Summary of Central Tendency
Description
Computes a variety of center statistics for a numeric vector, including:
mean, median, trimmed means (10% and 25%), and estimated mode (via probability density function
using estimate_mode()).
Usage
center_stats(x)
Arguments
x | 
 A numeric vector.  | 
Value
A named numeric vector with values for:
- mean
 Arithmetic mean
- median
 Median
- trim25
 25% trimmed mean
- trim10
 10% trimmed mean
- est_mode
 Estimated mode from
estimate_mode()
See Also
Examples
# Center Stats of continuous random data
set.seed(123)
x <- rnorm(1000, mean=50, sd=10)
center_stats(x)
# Center Stats of Sepal Length in iris data set
data("iris")
center_stats(iris$Sepal.Length)
Christmas data
Description
Santa's dataset, exploring if Santa gives children presents based a variety of variables!
Usage
christmas
Format
A data frame with 1000 rows and 15 columns:
- Gender
 Gender (character)
- Toy_Count
 Number of toys (integer)
- Chores_Completed
 Number of Chores completed (numeric)
- Favorite_Color
 Childs Favorite color (character)
- Helping_Hand
 Childs helping hand number/score (integer)
- Complaints_Received
 Number of complaints child says (numeric)
- Tantrum_Count
 Number of Tantrums child has (integer)
- Rule_Breaks
 Number of rule breaking child does (numeric)
- Sharing_Behavior
 Childs willingness to share (numeric)
- Hours_of_Sleep
 Childs average hours of sleep per night (numeric)
- Screen_Time
 Childs average hours of screen time (numeric)
- School_Grade
 Childs school grade (numeric)
- Parent_Presence
 Childs parent presence (numeric)
- Greed_Score
 Santas numeric system for labeling childrens greed (numeric)
- Outcome
 Whether a child gets a present or coal (character)
Source
Santa
Class demographics
Description
A sample dataset representing demographic and academic information for 50 college students.
Usage
class_demographics
Format
A data frame with 50 rows and 6 columns:
- names
 Persons name (character)
- ages
 Persons age (int)
- state
 Persons state (character)
- year
 Persons year in college (character)
- majors
 Persons major (character)
- sport
 Binary Sport, 1(yes) or 0(no) (integer)
Source
Synthetic Data
College data
Description
This dataset provides detailed information on 777 U.S. colleges and universities from 1995, covering aspects of admissions, academics, finances, and student demographics.
Usage
college_data
Format
A data frame with 777 rows and 16 columns:
- Name
 College name (character)
- Region
 US region (character)
- Accept
 Acceptance (integer)
- Enroll
 Enrollment (integer)
- Top10perc
 Percent of students that were top 10 in highschool class (integer)
- Top25perc
 Percent of students that were top 25 in highschool class (integer)
- F.Undergrad
 Full time undergrad (integer)
- P.Undergrad
 Part time undergrad (integer)
- Outstate
 Number of Out of state students (integer)
- Room.Board
 Annual room and board price (integer)
- PhD
 Percentage of Faculty with a PhD (integer)
- Terminal
 Percentage of Faculty with a terminal degree (integer)
- S.F.Ratio
 Student Faculty ratio (numeric)
- perc.alumni
 Percent of alumni who donate to the college (integer)
- Expend
 Instructional expenditure per student (integer)
- Grad.Rate
 Graduation Rate (integer)
Source
This dataset was taken from the StatLib library which is maintained at Carnegie Mellon University.

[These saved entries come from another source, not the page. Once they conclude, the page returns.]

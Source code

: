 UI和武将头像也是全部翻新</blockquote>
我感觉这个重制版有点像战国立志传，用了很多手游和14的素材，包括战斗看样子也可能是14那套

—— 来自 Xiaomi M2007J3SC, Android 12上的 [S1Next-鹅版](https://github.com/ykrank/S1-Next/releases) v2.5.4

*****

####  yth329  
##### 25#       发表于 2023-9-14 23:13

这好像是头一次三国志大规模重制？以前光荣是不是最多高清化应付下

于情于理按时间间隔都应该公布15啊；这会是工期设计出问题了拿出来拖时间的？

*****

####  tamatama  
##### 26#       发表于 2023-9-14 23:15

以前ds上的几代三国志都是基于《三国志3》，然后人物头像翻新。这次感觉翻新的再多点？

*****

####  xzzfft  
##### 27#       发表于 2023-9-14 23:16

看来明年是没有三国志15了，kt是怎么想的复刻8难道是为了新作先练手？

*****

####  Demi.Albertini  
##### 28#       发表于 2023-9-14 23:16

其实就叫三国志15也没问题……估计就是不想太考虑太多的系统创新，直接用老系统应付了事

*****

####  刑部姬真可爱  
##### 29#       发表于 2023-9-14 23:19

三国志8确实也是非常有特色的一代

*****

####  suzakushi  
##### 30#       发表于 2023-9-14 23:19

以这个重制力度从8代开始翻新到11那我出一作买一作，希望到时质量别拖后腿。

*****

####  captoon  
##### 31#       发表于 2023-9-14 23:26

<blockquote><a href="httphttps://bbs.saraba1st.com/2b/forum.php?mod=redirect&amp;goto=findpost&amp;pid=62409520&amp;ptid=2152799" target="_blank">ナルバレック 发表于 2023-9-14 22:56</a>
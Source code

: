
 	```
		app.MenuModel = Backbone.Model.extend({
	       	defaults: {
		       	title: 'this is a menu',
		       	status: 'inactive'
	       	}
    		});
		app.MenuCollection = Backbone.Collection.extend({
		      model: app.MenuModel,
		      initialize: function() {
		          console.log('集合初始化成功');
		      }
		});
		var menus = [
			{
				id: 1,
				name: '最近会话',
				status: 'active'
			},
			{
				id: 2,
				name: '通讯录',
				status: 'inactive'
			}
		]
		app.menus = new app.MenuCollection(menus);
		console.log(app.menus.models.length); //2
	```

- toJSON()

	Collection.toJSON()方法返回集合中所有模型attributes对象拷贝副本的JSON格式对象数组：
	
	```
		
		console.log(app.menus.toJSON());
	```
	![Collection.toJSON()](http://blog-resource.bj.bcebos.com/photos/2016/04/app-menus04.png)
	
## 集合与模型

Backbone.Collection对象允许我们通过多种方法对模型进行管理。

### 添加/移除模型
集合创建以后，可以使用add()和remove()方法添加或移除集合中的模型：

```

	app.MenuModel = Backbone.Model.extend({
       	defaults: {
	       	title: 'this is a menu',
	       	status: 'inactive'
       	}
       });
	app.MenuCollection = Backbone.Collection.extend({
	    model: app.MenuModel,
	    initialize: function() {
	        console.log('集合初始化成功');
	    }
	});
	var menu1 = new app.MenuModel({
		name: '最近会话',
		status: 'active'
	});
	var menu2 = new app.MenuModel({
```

Adapted from the College data set in the ISLR library with alterations made for educational purposes.
County data
Description
Data for 3142 counties in the United States containing demographic, educational, economic, and technological statistics.
Usage
county_data
Format
A data frame with 3142 rows and 17 columns:
- state
 State (character)
- name
 County name (character)
- fips
 County level FIPS code (integer)
- pop
 County population (integer)
- households
 Number of households (integer)
- median_age
 Median age of people in county (numeric)
- age_over_18
 Percent age of people over 18 (numeric)
- age_over_65
 Percent age of people over 65 (numeric)
- hs_grad
 Percent of highschool grads (numeric)
- bachelors
 Percent of people with bachelors degrees (numeric)
- white
 Percent of population that is white (numeric)
- black
 Percent of population that is black (numeric)
- hispanic
 Percent of population that is hispanic (numeric)

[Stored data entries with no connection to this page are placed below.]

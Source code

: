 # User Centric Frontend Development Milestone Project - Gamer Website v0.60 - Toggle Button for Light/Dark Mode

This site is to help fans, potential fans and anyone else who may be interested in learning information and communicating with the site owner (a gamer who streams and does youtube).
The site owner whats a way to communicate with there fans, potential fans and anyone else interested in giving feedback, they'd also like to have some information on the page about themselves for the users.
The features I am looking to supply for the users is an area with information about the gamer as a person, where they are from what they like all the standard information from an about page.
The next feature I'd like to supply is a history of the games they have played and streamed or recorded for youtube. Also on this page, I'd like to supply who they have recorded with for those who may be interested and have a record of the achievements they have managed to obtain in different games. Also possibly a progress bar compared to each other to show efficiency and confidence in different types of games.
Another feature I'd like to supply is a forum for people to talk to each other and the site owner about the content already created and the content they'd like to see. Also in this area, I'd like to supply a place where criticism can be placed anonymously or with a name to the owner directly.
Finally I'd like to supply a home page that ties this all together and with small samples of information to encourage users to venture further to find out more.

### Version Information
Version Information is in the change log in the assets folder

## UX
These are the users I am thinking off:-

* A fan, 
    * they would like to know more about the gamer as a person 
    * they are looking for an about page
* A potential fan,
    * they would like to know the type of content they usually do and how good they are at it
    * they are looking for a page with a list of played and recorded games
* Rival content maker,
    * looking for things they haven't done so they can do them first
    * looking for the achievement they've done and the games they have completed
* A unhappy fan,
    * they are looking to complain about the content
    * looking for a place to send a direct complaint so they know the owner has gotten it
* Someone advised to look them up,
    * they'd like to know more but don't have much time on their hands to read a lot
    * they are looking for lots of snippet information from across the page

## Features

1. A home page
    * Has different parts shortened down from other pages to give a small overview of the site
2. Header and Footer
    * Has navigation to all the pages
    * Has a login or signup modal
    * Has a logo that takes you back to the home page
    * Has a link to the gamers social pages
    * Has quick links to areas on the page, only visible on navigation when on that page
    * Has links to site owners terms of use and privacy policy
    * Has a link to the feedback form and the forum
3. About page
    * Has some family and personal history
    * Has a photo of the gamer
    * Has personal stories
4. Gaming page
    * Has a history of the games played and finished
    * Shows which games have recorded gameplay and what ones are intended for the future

- household_has_smartphone
 Percent of households who have a smartphone (numeric)
- mean_household_income
 Average household income (integer)
- median_household_income
 Median household income (integer)
- unemployment_rate
 Unemployment rate (numeric)
Source
Adapted from the county_complete data set in the usdata library with alterations made for educational purposes.
Course scores data
Description
This dataset contains academic performance records for 200 students across four years of high school, with scores or letter grades in English and Math.
Usage
course_scores
Format
A data frame with 200 rows and 10 columns:
- student
 Student ID (integer)
- type
 Grade type (character)
- Freshman_English
 Freshman English Score/letter grade (character)
- Freshman_Math
 Freshman Math Score/letter grade (character)
- Sophomore_English
 Sophomore English Score/letter grade (character)
- Sophomore_Math
 Sophomore Math Score/letter grade (character)
- Junior_English
 Junior English Score/letter grade (character)
- Junior_Math
 Junior Math Score/letter grade (character)
- Senior_English
 Senior English Score/letter grade (character)
- Senior_Math
 Senior Math Score/letter grade (character)
Source
Synthetic Data
Synthetic Census dataset
Description
A synthetic dataset containing demographic and socioeconomic information for 1,000 individuals.
Usage
data_210_census
Format
A data frame with 1000 rows and 5 columns:
- age
 Persons Age (integer)
- gender
 Persons Gender (character)
- degree
 Persons level of education (character)
- salary
 Persons Yearly Salary (integer)
- height
 Persons Height in inches (integer)
Source
Synthetic Data
2020 election data
Description
Dataset providing detailed results from the 2020 U.S. presidential election at the county level.
Usage
election_2020
Format
A data frame with 32177 rows and 7 columns:
- state
 State (character)
- state_ev
 State electoral votes (integer)
- county
 County name (character)
- candidate
 Candidate name (character)
- party
 Candidate party (character)
- total_votes
 Total number of votes (integer)
- won
 True or false for the candidate to win the county (logical)
Source
Data retrieved from MIT Election Data and Science Lab, 2018, "County Presidential Election Returns 2000-2020” with alterations made for educational purposes.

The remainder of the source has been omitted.